Mixed-Precision and Adaptive Types
Emerging work explores per-group adaptive numeric types beyond fixed INT grids (e.g., M-ANT’s parametric polynomial grid (Hu et al., 26 Feb 2025)). Methods also allow mixed-precision assignment per group, finding layer- and group-specific bit-widths to further optimize the accuracy/compression trade-off (Lou et al., 2019).
Dynamic/Instance-Aware Grouping
For architectures with highly instance-dependent activation distributions (e.g., ViTs), online grouping and group-size adaptation per input have been shown to substantially outperform static grouping (Moon et al., 2024).
7. Practical Implications and Limitations
Group-wise quantization is now standard in high-performance model deployment pipelines, offering:
- Enhanced accuracy at low bit-width with negligible additional inference cost when group sizes align with hardware data paths (Pan et al., 2024, Dadgarnia et al., 20 Apr 2026).

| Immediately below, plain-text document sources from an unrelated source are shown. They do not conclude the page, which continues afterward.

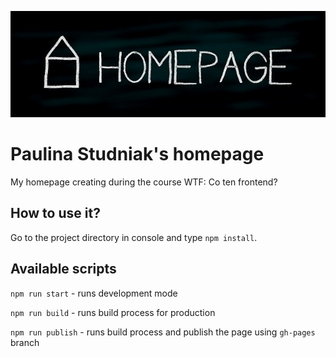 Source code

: ![cover](./gh/homepage.jpg)

# Paulina Studniak's homepage 

My homepage creating during the course WTF: Co ten frontend?

## How to use it?

Go to the project directory in console and type `npm install`.

## Available scripts

`npm run start` - runs development mode

`npm run build` - runs build process for production

`npm run publish` - runs build process and publish the page using `gh-pages` branch

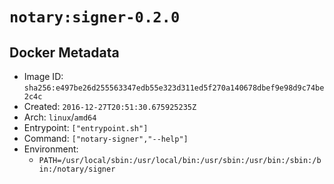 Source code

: # `notary:signer-0.2.0`

## Docker Metadata

- Image ID: `sha256:e497be26d255563347edb55e323d311ed5f270a140678dbef9e98d9c74be2c4c`
- Created: `2016-12-27T20:51:30.675925235Z`
- Arch: `linux`/`amd64`
- Entrypoint: `["entrypoint.sh"]`
- Command: `["notary-signer","--help"]`
- Environment:
  - `PATH=/usr/local/sbin:/usr/local/bin:/usr/sbin:/usr/bin:/sbin:/bin:/notary/signer`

- Robustness to outlier-induced quantization artifacts in both weights and activations (Ryu et al., 8 Jan 2025).
- High compatibility with modern PTQ workflows, including efficient calibration and minimal code change from channel-wise baselines (Ichikawa et al., 1 Dec 2025, Dadgarnia et al., 20 Apr 2026).
- Empirically, the total storage overhead for per-group metadata is marginal (e.g., ~0.007 bits/weight in WGM (Zheng et al., 3 Sep 2025)).
Limitations include slight increases in parameter storage and kernel complexity when group sizes are very small, and the need for hardware support to efficiently handle scales and potential type heterogeneity. This suggests that further research on mixed-type and group-wise fused compute kernels could unlock even greater benefits.
In summary, group-wise quantization delivers order-of-magnitude improvements in quantized model fidelity in deep learning, especially in low-precision and resource-constrained domains, and has reshaped the technical landscape of both training-free and hardware-optimized compression pipelines across domains (Pan et al., 2024, Dadgarnia et al., 20 Apr 2026, Kim et al., 2 Feb 2026, Elangovan et al., 7 Feb 2025, Zheng et al., 3 Sep 2025).